Lionel Cretu from Lansing, Michigan, is an Economist and Free Money believer, who writes the problem is that the general population in Europe doesn’t participate in capital gains even though e.g. ETFs have made that really easy. He questions if all of the population would participate: Could this lower bond yields or inflate stock prices to dramatic levels? In other words: Could it be socially optimal that parts of the population stay away from capital gains?
Lionel writes the Marxist theory of the falling profit rate is perhaps the most stupid ones of all times. He further writes the econometric paper claims this as the evidence. He says he could easily plot a regression around this and look at the R*2 it would be so low and demonstrating statistical insignificance, many authors are already implicitly denying trend stationarity which adds to the irony of claiming this as scientific evidence.

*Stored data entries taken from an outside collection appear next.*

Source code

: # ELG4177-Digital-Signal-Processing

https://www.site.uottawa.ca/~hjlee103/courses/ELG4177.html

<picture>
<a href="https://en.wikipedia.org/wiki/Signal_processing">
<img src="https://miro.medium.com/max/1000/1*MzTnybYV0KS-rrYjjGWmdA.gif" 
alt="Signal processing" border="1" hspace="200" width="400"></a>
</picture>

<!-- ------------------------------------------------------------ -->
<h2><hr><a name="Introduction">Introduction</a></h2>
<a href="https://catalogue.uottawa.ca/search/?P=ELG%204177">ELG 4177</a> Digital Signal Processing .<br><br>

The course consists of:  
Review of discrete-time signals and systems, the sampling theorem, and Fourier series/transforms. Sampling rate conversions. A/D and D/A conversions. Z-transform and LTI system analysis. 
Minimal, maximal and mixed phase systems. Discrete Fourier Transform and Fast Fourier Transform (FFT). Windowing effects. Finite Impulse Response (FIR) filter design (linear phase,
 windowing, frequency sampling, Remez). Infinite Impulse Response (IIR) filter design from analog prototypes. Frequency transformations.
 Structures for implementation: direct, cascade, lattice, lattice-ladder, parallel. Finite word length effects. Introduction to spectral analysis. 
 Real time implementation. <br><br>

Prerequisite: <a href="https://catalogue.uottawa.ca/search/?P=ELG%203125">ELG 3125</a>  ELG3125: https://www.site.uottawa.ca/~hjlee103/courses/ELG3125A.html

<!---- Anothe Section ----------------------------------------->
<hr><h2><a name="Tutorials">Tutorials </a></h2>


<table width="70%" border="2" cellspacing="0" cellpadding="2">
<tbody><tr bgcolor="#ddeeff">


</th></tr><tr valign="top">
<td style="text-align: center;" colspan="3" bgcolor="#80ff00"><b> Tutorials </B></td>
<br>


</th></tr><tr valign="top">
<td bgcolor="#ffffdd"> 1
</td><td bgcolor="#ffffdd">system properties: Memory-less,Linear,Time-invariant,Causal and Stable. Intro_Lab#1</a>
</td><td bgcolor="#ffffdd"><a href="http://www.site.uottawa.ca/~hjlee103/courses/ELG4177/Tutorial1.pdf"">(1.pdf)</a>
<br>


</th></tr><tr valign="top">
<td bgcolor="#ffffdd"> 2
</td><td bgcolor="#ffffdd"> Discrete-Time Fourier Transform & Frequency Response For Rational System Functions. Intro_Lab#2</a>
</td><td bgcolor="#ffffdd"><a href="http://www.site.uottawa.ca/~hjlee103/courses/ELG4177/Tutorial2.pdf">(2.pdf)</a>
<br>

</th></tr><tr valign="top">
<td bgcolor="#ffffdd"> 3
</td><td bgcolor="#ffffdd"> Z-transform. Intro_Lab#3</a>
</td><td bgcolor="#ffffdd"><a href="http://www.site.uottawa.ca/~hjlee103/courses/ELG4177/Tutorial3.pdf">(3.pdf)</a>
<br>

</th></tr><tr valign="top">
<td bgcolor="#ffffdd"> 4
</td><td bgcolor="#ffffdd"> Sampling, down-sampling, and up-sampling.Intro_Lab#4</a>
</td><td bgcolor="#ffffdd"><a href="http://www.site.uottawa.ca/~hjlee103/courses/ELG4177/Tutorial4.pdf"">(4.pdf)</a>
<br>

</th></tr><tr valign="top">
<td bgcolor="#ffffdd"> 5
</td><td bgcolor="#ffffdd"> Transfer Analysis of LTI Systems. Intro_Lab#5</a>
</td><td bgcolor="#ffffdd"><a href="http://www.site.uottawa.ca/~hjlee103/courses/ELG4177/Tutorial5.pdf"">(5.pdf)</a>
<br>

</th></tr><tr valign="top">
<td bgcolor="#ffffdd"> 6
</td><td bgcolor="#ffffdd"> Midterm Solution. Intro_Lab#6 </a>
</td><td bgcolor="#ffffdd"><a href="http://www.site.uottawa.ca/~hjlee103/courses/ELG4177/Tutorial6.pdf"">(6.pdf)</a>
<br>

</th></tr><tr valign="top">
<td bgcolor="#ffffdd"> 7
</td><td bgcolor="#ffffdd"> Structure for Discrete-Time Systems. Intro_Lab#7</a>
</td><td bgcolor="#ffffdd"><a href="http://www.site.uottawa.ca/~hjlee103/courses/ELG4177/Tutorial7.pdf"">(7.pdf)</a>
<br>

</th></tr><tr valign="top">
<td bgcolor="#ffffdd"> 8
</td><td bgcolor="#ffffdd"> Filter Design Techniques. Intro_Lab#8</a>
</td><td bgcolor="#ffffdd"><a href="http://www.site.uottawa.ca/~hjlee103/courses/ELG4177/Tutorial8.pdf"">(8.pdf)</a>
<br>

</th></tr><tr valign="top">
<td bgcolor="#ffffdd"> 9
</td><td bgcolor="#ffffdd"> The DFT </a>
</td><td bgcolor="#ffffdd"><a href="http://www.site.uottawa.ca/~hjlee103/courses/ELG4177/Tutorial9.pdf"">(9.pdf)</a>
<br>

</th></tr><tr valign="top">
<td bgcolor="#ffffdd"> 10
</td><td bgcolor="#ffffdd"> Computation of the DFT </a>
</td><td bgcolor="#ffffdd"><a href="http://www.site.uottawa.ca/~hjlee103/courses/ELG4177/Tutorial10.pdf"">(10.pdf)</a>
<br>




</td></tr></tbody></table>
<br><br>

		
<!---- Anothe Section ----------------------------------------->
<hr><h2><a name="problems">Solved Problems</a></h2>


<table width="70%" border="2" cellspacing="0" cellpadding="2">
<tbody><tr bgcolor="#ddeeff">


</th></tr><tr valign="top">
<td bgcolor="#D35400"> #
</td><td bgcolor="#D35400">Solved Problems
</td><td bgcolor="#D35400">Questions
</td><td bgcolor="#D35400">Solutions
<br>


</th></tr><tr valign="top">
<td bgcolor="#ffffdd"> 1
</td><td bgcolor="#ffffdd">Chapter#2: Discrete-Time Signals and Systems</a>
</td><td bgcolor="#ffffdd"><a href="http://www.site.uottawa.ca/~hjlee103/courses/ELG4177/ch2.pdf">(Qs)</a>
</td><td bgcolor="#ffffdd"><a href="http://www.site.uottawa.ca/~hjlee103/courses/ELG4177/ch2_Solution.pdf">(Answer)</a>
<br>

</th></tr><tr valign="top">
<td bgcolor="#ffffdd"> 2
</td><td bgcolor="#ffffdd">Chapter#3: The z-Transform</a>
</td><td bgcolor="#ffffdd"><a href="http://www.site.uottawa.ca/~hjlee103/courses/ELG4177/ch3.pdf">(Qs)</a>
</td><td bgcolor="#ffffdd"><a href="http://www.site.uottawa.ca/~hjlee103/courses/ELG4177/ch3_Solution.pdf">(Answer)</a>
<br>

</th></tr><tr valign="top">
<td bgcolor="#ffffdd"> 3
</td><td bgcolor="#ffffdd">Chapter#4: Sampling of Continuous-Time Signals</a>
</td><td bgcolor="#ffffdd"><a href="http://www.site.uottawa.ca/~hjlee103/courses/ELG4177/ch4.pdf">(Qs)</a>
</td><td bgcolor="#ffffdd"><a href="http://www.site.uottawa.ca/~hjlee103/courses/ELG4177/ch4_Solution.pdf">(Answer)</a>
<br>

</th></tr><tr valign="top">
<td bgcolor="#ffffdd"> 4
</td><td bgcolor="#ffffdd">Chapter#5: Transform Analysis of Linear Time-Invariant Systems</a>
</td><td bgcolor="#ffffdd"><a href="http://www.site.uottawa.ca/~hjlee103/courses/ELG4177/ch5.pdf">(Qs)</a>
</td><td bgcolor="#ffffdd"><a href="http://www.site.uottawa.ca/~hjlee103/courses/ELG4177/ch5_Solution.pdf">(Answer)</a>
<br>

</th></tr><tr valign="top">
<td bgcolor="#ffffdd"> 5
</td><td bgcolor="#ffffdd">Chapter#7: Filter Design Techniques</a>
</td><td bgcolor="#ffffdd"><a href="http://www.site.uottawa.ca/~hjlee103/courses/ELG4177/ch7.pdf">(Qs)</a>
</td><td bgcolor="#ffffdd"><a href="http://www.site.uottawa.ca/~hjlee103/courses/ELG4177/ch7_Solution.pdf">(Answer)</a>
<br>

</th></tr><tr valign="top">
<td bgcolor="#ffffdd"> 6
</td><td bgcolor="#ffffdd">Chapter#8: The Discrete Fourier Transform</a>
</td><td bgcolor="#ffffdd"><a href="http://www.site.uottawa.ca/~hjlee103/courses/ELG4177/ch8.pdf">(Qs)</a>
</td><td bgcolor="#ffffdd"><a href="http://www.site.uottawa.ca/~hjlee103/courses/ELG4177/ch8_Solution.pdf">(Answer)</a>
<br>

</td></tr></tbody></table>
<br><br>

Lionel once wrote about a major problem he faced. He imagined Bertrand competition but one firm had the lowest cost function, therefore becoming a natural monopoly. The other firms close, then the natural monopoly takes the monopoly price. Because of time lag, the natural monopoly can enjoy a temporary profit but the other firms enter again because they can offer at a lower price. Then the natural monopoly bids the lowest price again and becomes a natural monopoly again. The other firms lose money entering and leaving and because they are anticipating that they will get thrown out by the natural monopoly, the firm becomes a permanent monopoly but with the profit maximizing price. There are no entry barriers, so how can you prevent this structurally and make the natural monopoly stay at the lowest possible price?